■ WHAT TO WORK ON
Lines where the string "flipInstruction" appears are to be copied from the entries below.

[AVAILABLE DATA]

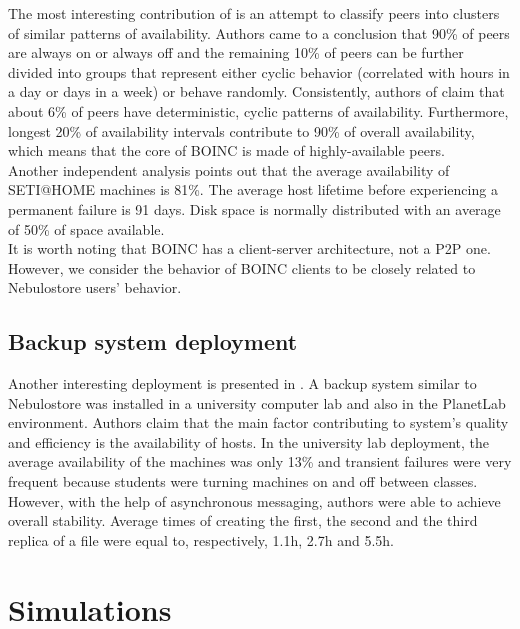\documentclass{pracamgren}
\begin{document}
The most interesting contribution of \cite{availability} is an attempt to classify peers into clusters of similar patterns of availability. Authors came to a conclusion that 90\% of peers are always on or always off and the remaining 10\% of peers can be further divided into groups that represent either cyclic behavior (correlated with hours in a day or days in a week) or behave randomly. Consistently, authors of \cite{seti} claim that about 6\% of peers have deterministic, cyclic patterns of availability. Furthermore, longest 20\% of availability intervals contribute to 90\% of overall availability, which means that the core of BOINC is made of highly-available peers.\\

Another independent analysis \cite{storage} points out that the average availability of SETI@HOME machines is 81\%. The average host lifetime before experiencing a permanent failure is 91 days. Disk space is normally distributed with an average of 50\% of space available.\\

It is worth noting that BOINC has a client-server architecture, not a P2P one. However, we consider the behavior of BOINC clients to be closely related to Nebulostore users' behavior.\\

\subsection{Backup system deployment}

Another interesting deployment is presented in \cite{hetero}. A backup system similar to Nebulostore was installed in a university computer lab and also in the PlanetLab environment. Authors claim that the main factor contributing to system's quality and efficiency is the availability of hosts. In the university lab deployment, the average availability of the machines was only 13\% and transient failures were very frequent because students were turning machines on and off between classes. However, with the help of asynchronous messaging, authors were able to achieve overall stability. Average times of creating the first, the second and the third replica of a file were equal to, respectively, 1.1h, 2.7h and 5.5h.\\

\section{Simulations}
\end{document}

[/AVAILABLE DATA]
[AVAILABLE DATA]

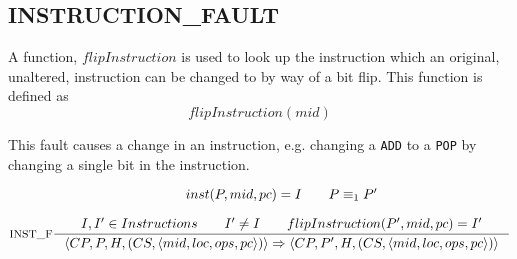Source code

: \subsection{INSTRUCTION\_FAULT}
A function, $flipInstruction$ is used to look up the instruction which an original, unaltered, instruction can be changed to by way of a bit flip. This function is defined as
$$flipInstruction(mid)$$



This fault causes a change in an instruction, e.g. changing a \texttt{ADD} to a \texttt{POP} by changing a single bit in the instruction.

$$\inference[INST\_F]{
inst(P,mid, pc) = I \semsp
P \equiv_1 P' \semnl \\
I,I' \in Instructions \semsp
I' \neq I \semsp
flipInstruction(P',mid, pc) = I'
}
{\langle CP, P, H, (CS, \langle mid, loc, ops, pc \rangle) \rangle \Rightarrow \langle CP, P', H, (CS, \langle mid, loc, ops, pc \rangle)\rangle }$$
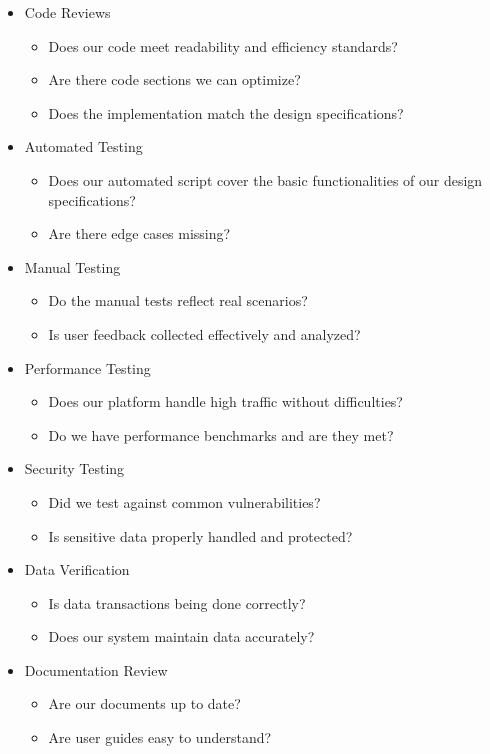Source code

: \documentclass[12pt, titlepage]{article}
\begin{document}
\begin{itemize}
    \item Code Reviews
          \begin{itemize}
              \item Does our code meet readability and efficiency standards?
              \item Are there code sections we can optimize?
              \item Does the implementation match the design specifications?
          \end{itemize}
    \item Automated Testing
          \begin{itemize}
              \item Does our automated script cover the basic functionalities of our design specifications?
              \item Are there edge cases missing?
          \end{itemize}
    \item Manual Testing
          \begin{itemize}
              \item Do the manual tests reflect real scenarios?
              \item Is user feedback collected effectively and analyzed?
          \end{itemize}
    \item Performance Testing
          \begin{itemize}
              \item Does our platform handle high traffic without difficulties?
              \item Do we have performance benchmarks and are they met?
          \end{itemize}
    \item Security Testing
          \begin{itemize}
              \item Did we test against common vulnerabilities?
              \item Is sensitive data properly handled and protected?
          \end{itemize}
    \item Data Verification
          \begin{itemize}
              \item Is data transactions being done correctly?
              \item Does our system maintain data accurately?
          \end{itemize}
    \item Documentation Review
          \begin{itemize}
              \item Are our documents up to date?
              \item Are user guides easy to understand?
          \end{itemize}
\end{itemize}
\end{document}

[/AVAILABLE DATA]

■ EXPECTED ANSWER
A function, $flipInstruction$ is used to look up the instruction which an original, unaltered, instruction can be changed to by way of a bit flip. This function is defined as
$$flipInstruction(mid)$$
flipInstruction(P',mid, pc) = I'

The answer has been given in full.